Complete step by step answer:
We have been provided with the equation:
${H_2}S{O_4} + KOH \to KHS{O_4} + {H_2}O$
In this reaction, there is a neutralization taking place when a strong acid like the sulfuric acid reacts with a strong base like the potassium hydroxide to produce the potassium bisulfate salt along with the release of water from it. Let the oxidation number of sulfur in sulfuric acid be $x$ . Then,
$2( + 1) + x + 4( - 2) = 0$
Thus, the oxidation state of the sulfur atom in sulfuric acid is:
$x = + 6$
Now, with the replacement of a hydrogen atom with a potassium atom, we get a salt of potassium bisulfate. The oxidation state of the sulfur atom in this salt will be:
$1 + 1 + x + 4( - 2) = 0$
$x = + 6$
As we can see that, in both the cases there has been no change in the oxidation state of the sulfur atom. This means that with the transfer of one electron, the sulfuric acid releases a proton and in exchange of it, the potassium ion from the potassium hydroxide replaces this hydrogen atom in the weak conjugate base formed by the acid $(HSO_4^ - )$ .
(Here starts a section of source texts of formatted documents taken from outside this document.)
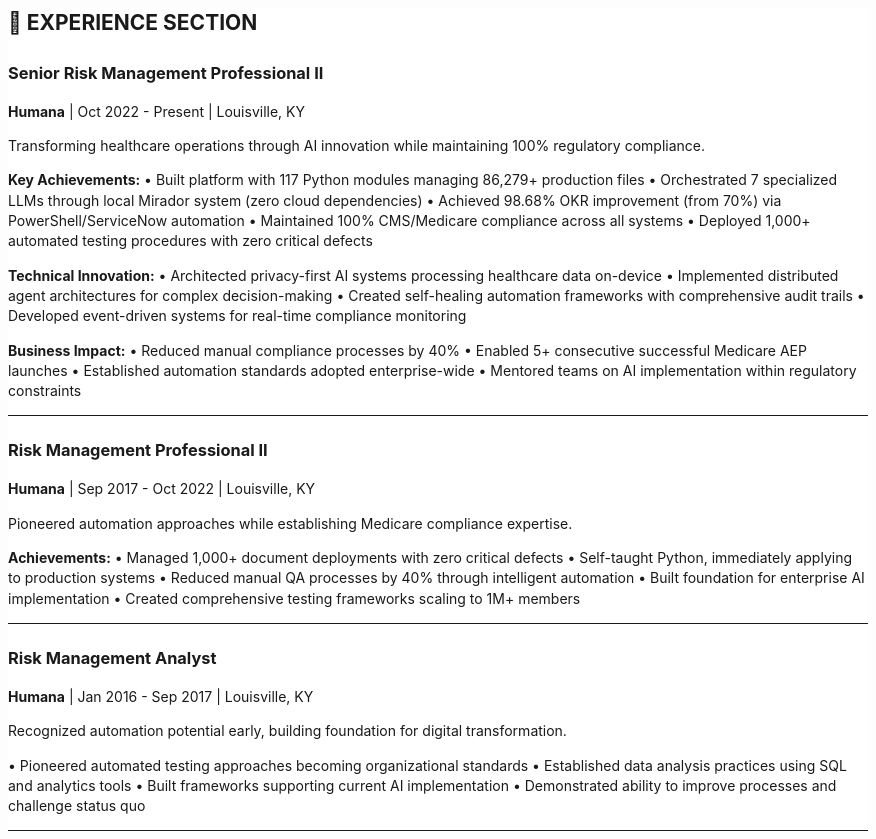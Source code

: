 
## 💼 EXPERIENCE SECTION

### Senior Risk Management Professional II
**Humana** | Oct 2022 - Present | Louisville, KY

Transforming healthcare operations through AI innovation while maintaining 100% regulatory compliance.

**Key Achievements:**
• Built platform with 117 Python modules managing 86,279+ production files
• Orchestrated 7 specialized LLMs through local Mirador system (zero cloud dependencies)
• Achieved 98.68% OKR improvement (from 70%) via PowerShell/ServiceNow automation
• Maintained 100% CMS/Medicare compliance across all systems
• Deployed 1,000+ automated testing procedures with zero critical defects

**Technical Innovation:**
• Architected privacy-first AI systems processing healthcare data on-device
• Implemented distributed agent architectures for complex decision-making
• Created self-healing automation frameworks with comprehensive audit trails
• Developed event-driven systems for real-time compliance monitoring

**Business Impact:**
• Reduced manual compliance processes by 40%
• Enabled 5+ consecutive successful Medicare AEP launches
• Established automation standards adopted enterprise-wide
• Mentored teams on AI implementation within regulatory constraints

---

### Risk Management Professional II
**Humana** | Sep 2017 - Oct 2022 | Louisville, KY

Pioneered automation approaches while establishing Medicare compliance expertise.

**Achievements:**
• Managed 1,000+ document deployments with zero critical defects
• Self-taught Python, immediately applying to production systems
• Reduced manual QA processes by 40% through intelligent automation
• Built foundation for enterprise AI implementation
• Created comprehensive testing frameworks scaling to 1M+ members

---

### Risk Management Analyst
**Humana** | Jan 2016 - Sep 2017 | Louisville, KY

Recognized automation potential early, building foundation for digital transformation.

• Pioneered automated testing approaches becoming organizational standards
• Established data analysis practices using SQL and analytics tools
• Built frameworks supporting current AI implementation
• Demonstrated ability to improve processes and challenge status quo

---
Hence, the n-factor or the number of replaceable hydrogen atoms is equal to 1.

So, the correct answer is Option A .


Note:
The strong acids have a tendency of losing more protons as there is a complete dissociation of the acids in the aqueous solutions. Thus, a salt of a strong acid and a strong base has a higher value of ionization constant as their n-factor is high.